In this course, which is over two days with two 2 hour sessions each day, we cover how to use Git and GitHub to manage your code in R based data analysis projects. We begin by providing a conceptual overview of version control software, and why it is vital for the management of software and code management generally. We will then cover the Git software in particular, and some of its design principles and internal mechanics. We then cover GitHub, and how and why it, and its alternatives, are used. Having provided a conceptual overview, we then turn to our practical introduction to Git. We start with using Git in RStudio using the graphical user interface (GUI). This allows us to perform all the major Git actions without yet knowing the Git commands. When the Git GUI in RStudio is useful when learning Git, like Git GUIs generally, it is a limited tool. To avail of the full power and efficiency of Git, it is necessary to use Git commands in a terminal. The second day of this course will be devoted entirely to learning and using all the major Git commands (e.g., init, clone, add, commit, push, pull, branch, etc.). Here, we will also cover the major topic of Git branching and merging, which allow for extremely powerful workflows, especially when working with others.

Teaching Format

This course will be primarily practical, hands-on, and workshop based. The introduction will involve lecture style presentation, i.e., using slides or blackboard, to introduce and explain key concepts and theories, but after that we will be working with RStudio and Git in the terminal. Any code that the instructor produces during these sessions will be uploaded to a publicly available GitHub site after each session. Any other materials, such as slides, data sets, etc., will also be shared via GitHub.

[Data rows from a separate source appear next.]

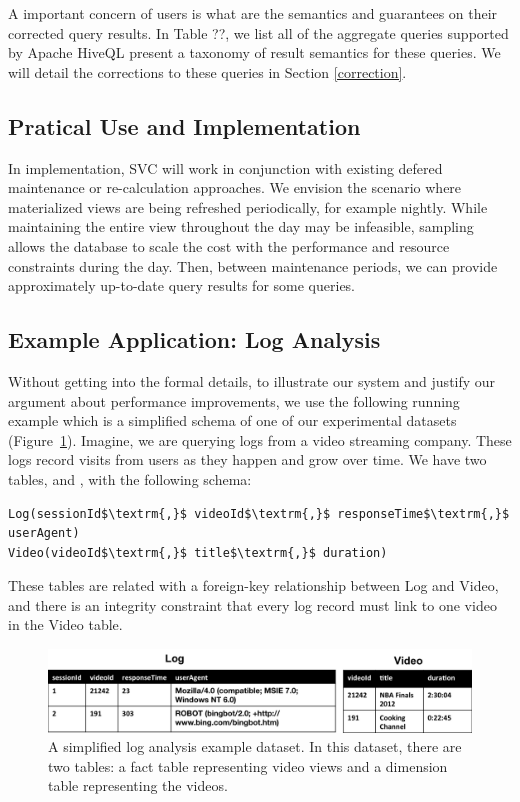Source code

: A important concern of users is what are the semantics and guarantees on their corrected query results.
In Table ??, we list all of the aggregate queries supported by Apache HiveQL present a taxonomy of result semantics for these queries.
We will detail the corrections to these queries in Section \ref{correction}.

\subsection{Pratical Use and Implementation}
In implementation, SVC will work in conjunction with existing defered maintenance or re-calculation approaches.
We envision the scenario where materialized views are being refreshed periodically, for example nightly.
While maintaining the entire view throughout the day may be infeasible, sampling allows the database to scale the cost with the performance and resource constraints during the day.
Then, between maintenance periods, we can provide approximately up-to-date query results for some queries.

\subsection{Example Application: Log Analysis}
Without getting into the formal details, to illustrate our system and justify our argument about performance improvements, we use the following running example which is a 
simplified schema of one of our experimental datasets (Figure~\ref{example-1}).
Imagine, we are querying logs from a video streaming company. 
These logs record visits from users as they happen and grow over time.
We have two tables,  and , with the following schema:

\begin{lstlisting}[mathescape]
Log(sessionId$\textrm{,}$ videoId$\textrm{,}$ responseTime$\textrm{,}$ userAgent)
Video(videoId$\textrm{,}$ title$\textrm{,}$ duration)
\end{lstlisting}
These tables are related with a foreign-key relationship between
Log and Video, and there is an integrity constraint that every log
record must link to one video in the Video table.

\begin{figure}[ht!] 
\centering
\vspace{-0.75em}
 \includegraphics[width=\columnwidth]{figs/sample-clean-example.png}\vspace{-0.25em}
 \caption{A simplified log analysis example dataset. In this dataset, there are two tables: a fact table representing video views and a dimension table representing the videos.\label{example-1}}
\end{figure}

The course will take place online using Zoom and each day will be divided into two 2 hour sessions. All sessions will be video recorded and made available to all attendees as soon as possible, hopefully soon after each session.

Although not strictly required, using a large monitor or preferably even a second monitor will make the learning experience better.

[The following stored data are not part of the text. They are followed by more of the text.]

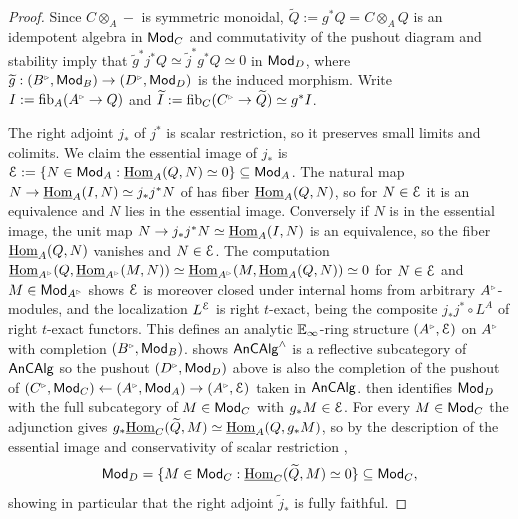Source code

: \begin{proof}
    Since $C\otimes_{A}-$ is symmetric monoidal, $\widetilde{Q}:=g^{*}Q=C\otimes_{A}Q$ is an idempotent algebra in $\Mod_{C}$ and commutativity of the pushout diagram and stability imply that $\widetilde{g}^{*}j^{*}Q\simeq\widetilde{j}^{*}g^{*}Q\simeq0$ in $\Mod_{D}$, where $\widetilde{g}:(B^{\tri},\Mod_{B})\to(D^{\tri},\Mod_{D})$ is the induced morphism. Write $I:=\fib_{A}(A^{\tri}\to Q)$ and $\widetilde{I}:=\fib_{C}(C^{\tri}\to\widetilde{Q})\simeq g^{*}I$.

    The right adjoint $j_{*}$ of $j^{*}$ is scalar restriction, so it preserves small limits and colimits. We claim the essential image of $j_{*}$ is $\Escr:=\{N\in\Mod_{A}:\intHom_{A}(Q,N)\simeq0\}\subseteq\Mod_{A}$. The natural map $N\to\intHom_{A}(I,N)\simeq j_{*}j^{*}N$ of \cite[Rmk. 5.1.5 (2)]{CamargoSolid} has fiber $\intHom_{A}(Q,N)$, so for $N\in\Escr$ it is an equivalence and $N$ lies in the essential image. Conversely if $N$ is in the essential image, the unit map $N\to j_{*}j^{*}N\simeq\intHom_{A}(I,N)$ is an equivalence, so the fiber $\intHom_{A}(Q,N)$ vanishes and $N\in\Escr$. The computation $\intHom_{A^{\tri}}(Q,\intHom_{A^{\tri}}(M,N))\simeq\intHom_{A^{\tri}}(M,\intHom_{A}(Q,N))\simeq0$ for $N\in\Escr$ and $M\in\Mod_{A^{\tri}}$ shows $\Escr$ is moreover closed under internal homs from arbitrary $A^{\tri}$-modules, and the localization $L^{\Escr}$ is right $t$-exact, being the composite $j_{*}j^{*}\circ L^{A}$ of right $t$-exact functors. This defines an analytic $\EE_{\infty}$-ring structure $(A^{\tri},\Escr)$ on $A^{\tri}$ with completion $(B^{\tri},\Mod_{B})$.  shows $\An\CAlg^{\wedge}$ is a reflective subcategory of $\An\CAlg$ so the pushout $(D^{\tri},\Mod_{D})$ above is also the completion of the pushout of $(C^{\tri},\Mod_{C})\leftarrow(A^{\tri},\Mod_{A})\to(A^{\tri},\Escr)$ taken in $\An\CAlg$.  then identifies $\Mod_{D}$ with the full subcategory of $M\in\Mod_{C}$ with $g_{*}M\in \Escr$. For every $M\in\Mod_{C}$ the adjunction gives $g_{*}\intHom_{C}(\widetilde{Q},M)\simeq\intHom_{A}(Q,g_{*}M)$, so by the description of the essential image and conservativity of scalar restriction \cite[Cor. 4.2.3.2]{HA},
    $$\Mod_{D}=\{M\in\Mod_{C}:\intHom_{C}(\widetilde{Q},M)\simeq0\}\subseteq\Mod_{C},$$
    showing in particular that the right adjoint $\widetilde{j}_{*}$ is fully faithful.



\end{proof}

Assumed computer background

Minimal prior experience with R and RStudio is required, but the focus will be entirely on Git rather than R.

Equipment and software requirements

Attendees of the course will need to use RStudio, Git, and a code editor (for example, the atom editor). Git is preinstalled on MacOS and can be used on Windows with Git bash. More detailed software installation instructions will be posted on Github in the week prior to the course.

Course programme

Day 1

  • Topic 1: Conceptual introduction to version control, Git, GitHub. We begin by providing a conceptual overview of version control software generally, and then the Git software specifically. We’ll see what version control software is, and why it is vital for long term management and organization of code, particularly when working collaboratively. We’ll see how the Git version control software works. By understanding some of the design principles of Git and some of its internal mechanics, it makes it easier to understand how Git works in practice. Finally, we will look at GitHub, which is now an extremely popular Git repository hosting site. GitHub does not have to be used when using Git, and we will mention some alternatives for remote hosting, but it is an extremely good option, especially for open source (open science) projects.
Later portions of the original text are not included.